Copy out all lines in the data below containing the string "dont".

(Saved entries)
++++++
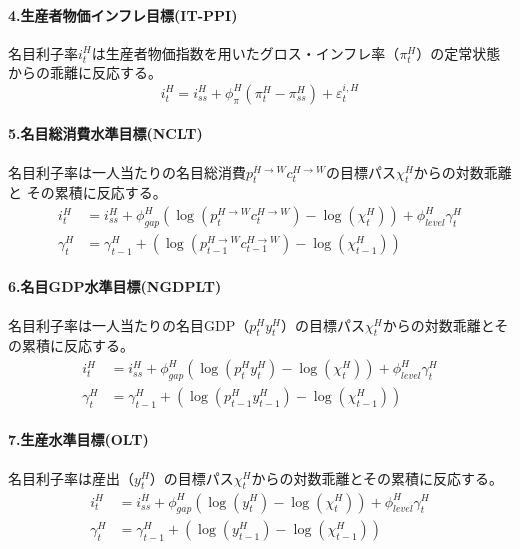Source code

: \paragraph{4.生産者物価インフレ目標(IT-PPI)}
\label{sec:chapter3_policies_monetary_home_it_ppi}
名目利子率\(i_t^H\)は生産者物価指数を用いたグロス・インフレ率（\(\pi_t^H\)）の定常状態からの乖離に反応する。
\begin{equation}
\label{form:chapter3_policies_monetary_home_it_ppi_i_H_eq}
    i_t^H=i_{ss}^H+\phi_{\pi}^H(\pi_t^H-\pi_{ss}^H)+\varepsilon_t^{i,H}
\end{equation}

\paragraph{5.名目総消費水準目標(NCLT)}
\label{sec:chapter3_policies_monetary_home_nclt}
名目利子率は一人当たりの名目総消費\(p_t^{H\to W}c_t^{H\to W}\)の目標パス\(\chi_t^H\)からの対数乖離と
その累積に反応する。
\begin{align}
\label{form:chapter3_policies_monetary_home_nclt_i_H_eq}
    i_t^H&=i_{ss}^H+\phi_{gap}^H(\log(p_t^{H\to W}c_t^{H\to W})-\log(\chi_t^H))+\phi_{level}^H\gamma_t^H \\
\label{form:chapter3_policies_monetary_home_nclt_gamma_H_eq}
    \gamma_t^H&=\gamma_{t-1}^H+(\log(p_{t-1}^{H\to W}c_{t-1}^{H\to W})-\log(\chi_{t-1}^H))
\end{align}

\paragraph{6.名目GDP水準目標(NGDPLT)}
\label{sec:chapter3_policies_monetary_home_ngdplt}
名目利子率は一人当たりの名目GDP（\(p_t^Hy_t^H\)）の目標パス\(\chi_t^H\)からの対数乖離とその累積に反応する。
\begin{align}
\label{form:chapter3_policies_monetary_home_ngdplt_i_H_eq}
    i_t^H&=i_{ss}^H+\phi_{gap}^H(\log(p_t^Hy_t^H)-\log(\chi_t^H))+\phi_{level}^H\gamma_t^H \\
\label{form:chapter3_policies_monetary_home_ngdplt_gamma_H_eq}
    \gamma_t^H&=\gamma_{t-1}^H+(\log(p_{t-1}^Hy_{t-1}^H)-\log(\chi_{t-1}^H))
\end{align}

\paragraph{7.生産水準目標(OLT)}
\label{sec:chapter3_policies_monetary_home_olt}
名目利子率は産出（\(y_t^H\)）の目標パス\(\chi_t^H\)からの対数乖離とその累積に反応する。
\begin{align}
\label{form:chapter3_policies_monetary_home_olt_i_H_eq}
    i_t^H&=i_{ss}^H+\phi_{gap}^H(\log(y_t^H)-\log(\chi_t^H))+\phi_{level}^H\gamma_t^H \\
\label{form:chapter3_policies_monetary_home_olt_gamma_H_eq}
    \gamma_t^H&=\gamma_{t-1}^H+(\log(y_{t-1}^H)-\log(\chi_{t-1}^H))
\end{align}

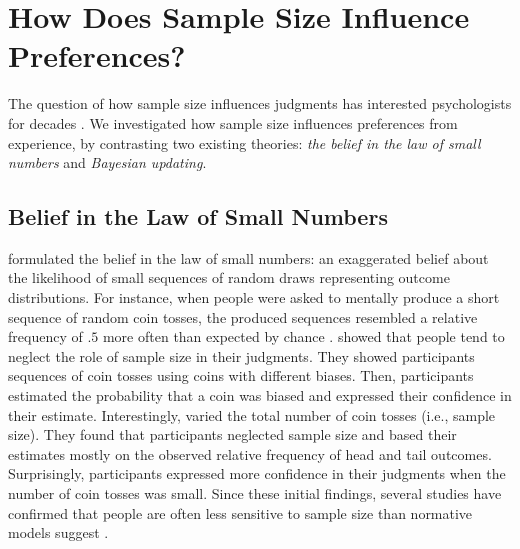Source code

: \documentclass[a4paper,man, natbib]{apa6} %
\begin{document}

\section{How Does Sample Size Influence Preferences?}
The question of how sample size influences judgments has interested psychologists for decades \citep[e.g.,][]{Tversky1971, Griffin1992}. We investigated how sample size influences preferences from experience, by contrasting two existing theories: \textit{the belief in the law of small numbers} \citep{Tversky1971} and \textit{Bayesian updating}. 

\subsection{Belief in the Law of Small Numbers}
\cite{Tversky1971} formulated the belief in the law of small numbers: an exaggerated belief about the likelihood of small sequences of random draws representing outcome distributions. %
For instance, when people were asked to mentally produce a short sequence of random coin tosses, the produced sequences resembled a relative frequency of $.5$ more often than expected by chance \citep{Tversky1971}. \cite{Griffin1992} showed that people tend to neglect the role of sample size in their judgments. They showed participants sequences of coin tosses using coins with different biases. Then, participants estimated the probability that a coin was biased and expressed their confidence in their estimate. Interestingly, \cite{Griffin1992} varied the total number of coin tosses (i.e., sample size). They found that participants neglected sample size and based their estimates mostly on the observed relative frequency of head and tail outcomes. Surprisingly, participants expressed more confidence in their judgments when the number of coin tosses was small. Since these initial findings, several studies have confirmed that people are often less sensitive to sample size than normative models suggest \citep[e.g.,][]{Obrecht2007,Kutzner2016}. 
\end{document}
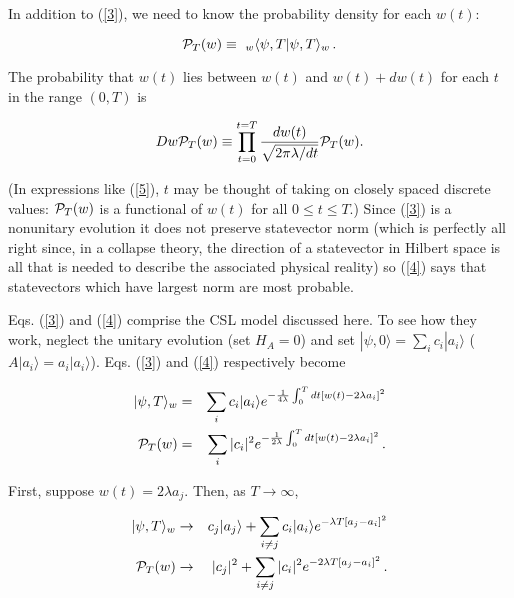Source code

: \documentclass[12pt]{article}
\begin{document}
	In addition to (\ref{3}), we need to know the 
probability density for each $w(t)$: 

\begin{equation}\label{4}
	{\cal P}_{T}(w)\equiv
	\ _{w}\langle\psi,T|\psi,T\rangle_{w}\, .
\end{equation}

\noindent The probability that $w(t)$ lies between $w(t)$ and $w(t)+dw(t)$ 
for each $t$ in the range $(0,T)$ is 

\begin{equation}\label{5}
	Dw{\cal P}_{T}(w)\equiv
	\prod_{t=0}^{t=T}\frac{dw(t)}{\sqrt{2\pi\lambda/dt}}{\cal P}_{T}(w).
\end{equation}

\noindent (In expressions like (\ref{5}), $t$ may be thought of taking on closely 
spaced discrete values: ${\cal P}_{T}(w)$ is a functional of $w(t)$ for all $0\leq t\leq T$.)  
Since (\ref{3}) is a nonunitary evolution it does not 
preserve statevector norm (which is perfectly all right since, in a collapse theory, 
the direction of a statevector in Hilbert space is all that is needed to 
describe the associated physical reality) so (\ref{4}) says that 
statevectors which have largest norm are most probable.  

	Eqs. (\ref{3}) and (\ref{4}) comprise the CSL model discussed here.  
To see how they work, neglect the unitary evolution (set $H_{A}=0$) and 
set $|\psi,0\rangle=\sum_{i}c_{i}|a_{i}\rangle$ 
($A|a_{i}\rangle=a_{i}|a_{i}\rangle$).  Eqs. (\ref{3}) and (\ref{4}) respectively become 

\begin{eqnarray*}
	|\psi,T\rangle_{w}&
	=&\sum_{i}c_{i}|a_{i}\rangle e^{-\frac{1}{4\lambda}\int_{0}^{T}
 dt[w(t)-2\lambda a_{i}]^{2}}\\
	{\cal P}_{T}(w)&
	=&\sum_{i}|c_{i}|^{2}e^{-\frac{1}{2\lambda}\int_{0}^{T}
 dt[w(t)-2\lambda a_{i}]^{2}}\, .
\end{eqnarray*}

\noindent First, suppose $w(t)=2\lambda a_{j}$.  Then, as $T\rightarrow\infty$,

\begin{eqnarray*}
	|\psi,T\rangle_{w}&\rightarrow &c_{j}|a_{j}\rangle +
	\sum_{i\neq j}c_{i}|a_{i}\rangle e^{-\lambda T [a_{j}-a_{i}]^{2}}\\
	{\cal P}_{T}(w)&\rightarrow &|c_{j}|^{2}+
	\sum_{i\neq j}|c_{i}|^{2} e^{-2\lambda T [a_{j}-a_{i}]^{2}}\, . 
\end{eqnarray*}
\end{document}
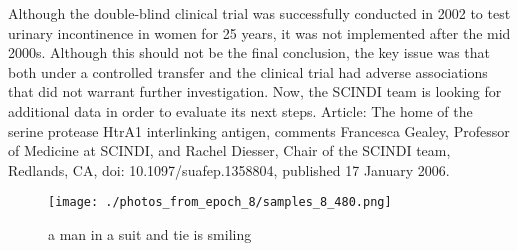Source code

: \documentclass{article}%
\begin{document}
Although the double{-}blind clinical trial was successfully conducted in 2002 to test urinary incontinence in women for 25 years, it was not implemented after the mid 2000s.\newline%
Although this should not be the final conclusion, the key issue was that both under a controlled transfer and the clinical trial had adverse associations that did not warrant further investigation.\newline%
Now, the SCINDI team is looking for additional data in order to evaluate its next steps.\newline%
Article: The home of the serine protease HtrA1 interlinking antigen, comments Francesca Gealey, Professor of Medicine at SCINDI, and Rachel Diesser, Chair of the SCINDI team, Redlands, CA, doi: 10.1097/suafep.1358804, published 17 January 2006.\newline%

%


\begin{figure}[h!]%
\centering%
\texttt{[image: ./photos\_from\_epoch\_8/samples\_8\_480.png]}%
\caption{a man in a suit and tie is smiling}%
\end{figure}

%
\end{document}
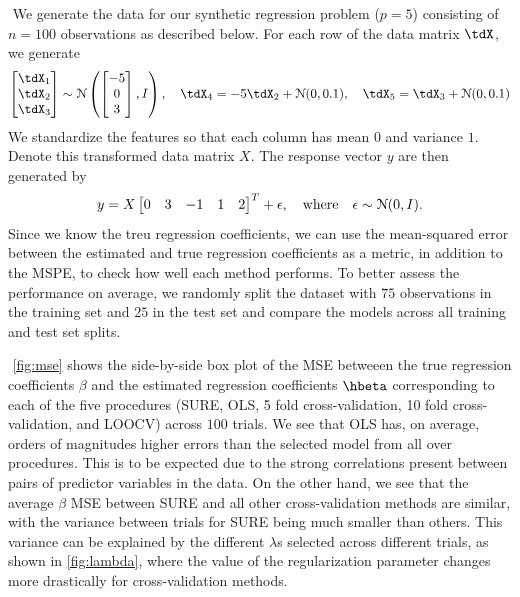 $ $\newline
We generate the data for our synthetic regression problem ($p=5$) consisting of $n=100$ observations as described below. For each row of the data matrix $\tdX$, we generate
\[
\begin{bmatrix} \tdX_1 \\ \tdX_2 \\ \tdX_3 \end{bmatrix} \sim \distNorm \left( \begin{bmatrix} -5 \\ 0 \\ 3 \end{bmatrix}, I \right), \quad \tdX_4 = -5\tdX_2 + \distNorm(0, 0.1), \quad \tdX_5 = \tdX_3 + \distNorm(0, 0.1)
\]
We standardize the features so that each column has mean $0$ and variance $1$. Denote this transformed data matrix $X$. The response vector $y$ are then generated by
\[
y = X\begin{bmatrix} 0 & 3 & -1 & 1 & 2 \end{bmatrix}^T + \epsilon, \quad \text{where} \quad \epsilon \sim \mathcal{N}(0, I).
\]
Since we know the treu regression coefficients, we can use the mean-squared error between the estimated and true regression coefficients as a metric, in addition to the MSPE, to check how well each method performs. To better assess the performance on average, we randomly split the dataset with $75$ observations in the training set and $25$ in the test set and compare the models across all training and test set splits.

$ $\newline
\cref{fig:mse} shows the side-by-side box plot of the MSE betweeen the true regression coefficients $\beta$ and the estimated regression coefficients $\hbeta$ corresponding to each of the five procedures (SURE, OLS, 5 fold cross-validation, 10 fold cross-validation, and LOOCV) across $100$ trials. We see that OLS has, on average, orders of magnitudes higher errors than the selected model from all over procedures. This is to be expected due to the strong correlations present between pairs of predictor variables in the data. On the other hand, we see that the average $\beta$ MSE between SURE and all other cross-validation methods are similar, with the variance between trials for SURE being much smaller than others. This variance can be explained by the different $\lambda$s selected across different trials, as shown in \cref{fig:lambda}, where the value of the regularization parameter changes more drastically for cross-validation methods.

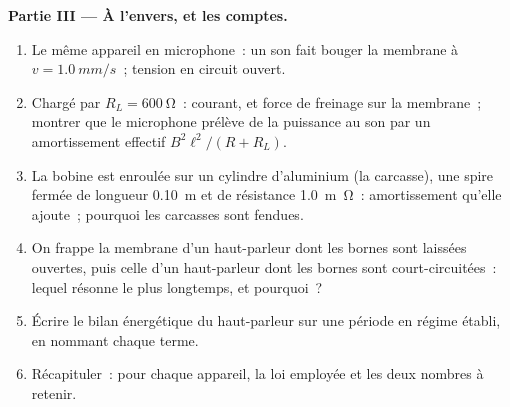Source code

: \begin{problem}
\medskip
\noindent\textbf{Partie III --- À l'envers, et les comptes.}
\begin{enumerate}[resume]
  \item Le même appareil en microphone~: un son fait bouger la membrane à
        $v = \qty{1.0}{mm/s}$~; tension en circuit ouvert.
  \item Chargé par $R_L = \qty{600}{\ohm}$~: courant, et force de freinage sur
        la membrane~; montrer que le microphone prélève de la puissance au son
        par un amortissement effectif $B^2\ell^2/(R + R_L)$.
  \item La bobine est enroulée sur un cylindre d'aluminium (la carcasse), une
        spire fermée de longueur \qty{0.10}{m} et de résistance \qty{1.0}{m\ohm}~:
        amortissement qu'elle ajoute~; pourquoi les carcasses sont fendues.
  \item On frappe la membrane d'un haut-parleur dont les bornes sont laissées
        ouvertes, puis celle d'un haut-parleur dont les bornes sont
        court-circuitées~: lequel résonne le plus longtemps, et pourquoi~?
  \item Écrire le bilan énergétique du haut-parleur sur une période en régime
        établi, en nommant chaque terme.
  \item Récapituler~: pour chaque appareil, la loi employée et les deux
        nombres à retenir.
\end{enumerate}
\end{problem}
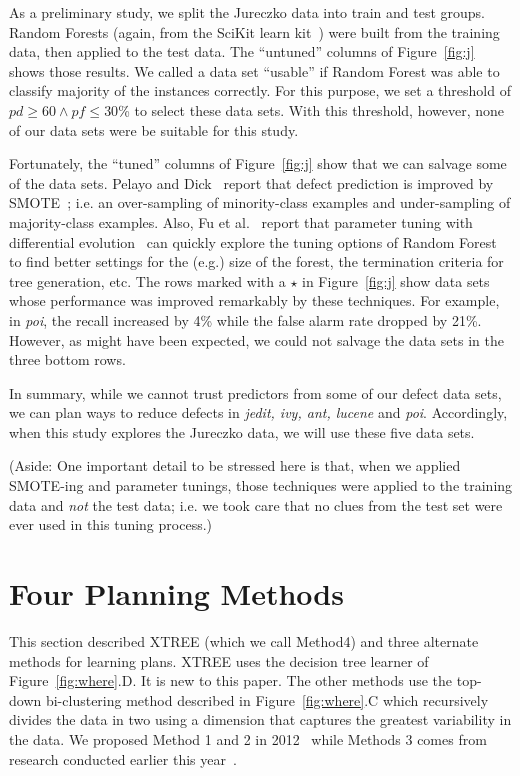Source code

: \documentclass{sig-alternate}
\newcommand{\fig}[1]{Figure~\ref{fig:#1}}
\begin{document}
As a preliminary study, we split the Jureczko  data into train and test groups.
Random Forests (again, from the SciKit learn kit~\cite{Pedregosa2012}) were
built from the training data, then applied to the test data.
The ``untuned'' columns of \fig{j} shows those results. We called a data set ``usable'' if Random Forest was able to classify majority of the instances correctly. For this purpose, we set a threshold of $\mathit{pd}\ge 60 \wedge \mathit{pf} \le 30$\% to select these data sets. With this threshold, however, none of our data sets were be suitable for this study.

Fortunately, the ``tuned'' columns of \fig{j} show that we can salvage some of the data sets. Pelayo and Dick~\cite{pelayo07} report that defect prediction is improved by SMOTE~\cite{Chawla2002}; i.e. an over-sampling of minority-class examples and under-sampling of majority-class examples. Also, Fu et al.~\cite{fu:ase15} report that parameter tuning with differential evolution~\cite{storn97} can quickly explore the tuning options of Random Forest to find better settings for the (e.g.) size of the forest, the termination criteria
for tree generation, etc. The rows \colorbox{celadon}{marked with a $\star$} in \fig{j} show data sets whose performance was improved remarkably by these techniques. For example, in {\em poi}, the recall increased by 4\% while the false alarm rate dropped by 21\%. However,  as might have been expected, we could not salvage the data sets in the  three bottom rows.

In summary, while we cannot trust predictors from some of our defect data sets,
we can plan ways to reduce defects in {\em jedit, ivy, ant, lucene} and {\em poi}.
Accordingly, when this study explores the Jureczko data, we will use these five data sets.

(Aside: One important detail to be stressed here is that, when we applied    SMOTE-ing and
parameter tunings, those techniques were applied to the training data and {\em not}
the test data; i.e. we took care that no clues from the test set were ever used in this tuning process.)



 
\section{Four Planning Methods}\label{sect:planners}
 
This section described XTREE (which we call Method4) and  three  
alternate methods for learning plans.
  XTREE  uses the decision tree learner of \fig{where}.D.  It is new to this paper.
  The other methods use the   top-down
	bi-clustering method described in \fig{where}.C  which recursively divides the
	data in two  using a dimension that captures the greatest variability in the data. 
	We proposed Method 1 and 2   in 2012~\cite{me12c} while Methods 3 comes from research conducted earlier this year~\cite{krishna15}.
 
\end{document}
++++++
■ **Task answer**
  \item On frappe la membrane d'un haut-parleur dont les bornes sont laissées
        ouvertes, puis celle d'un haut-parleur dont les bornes sont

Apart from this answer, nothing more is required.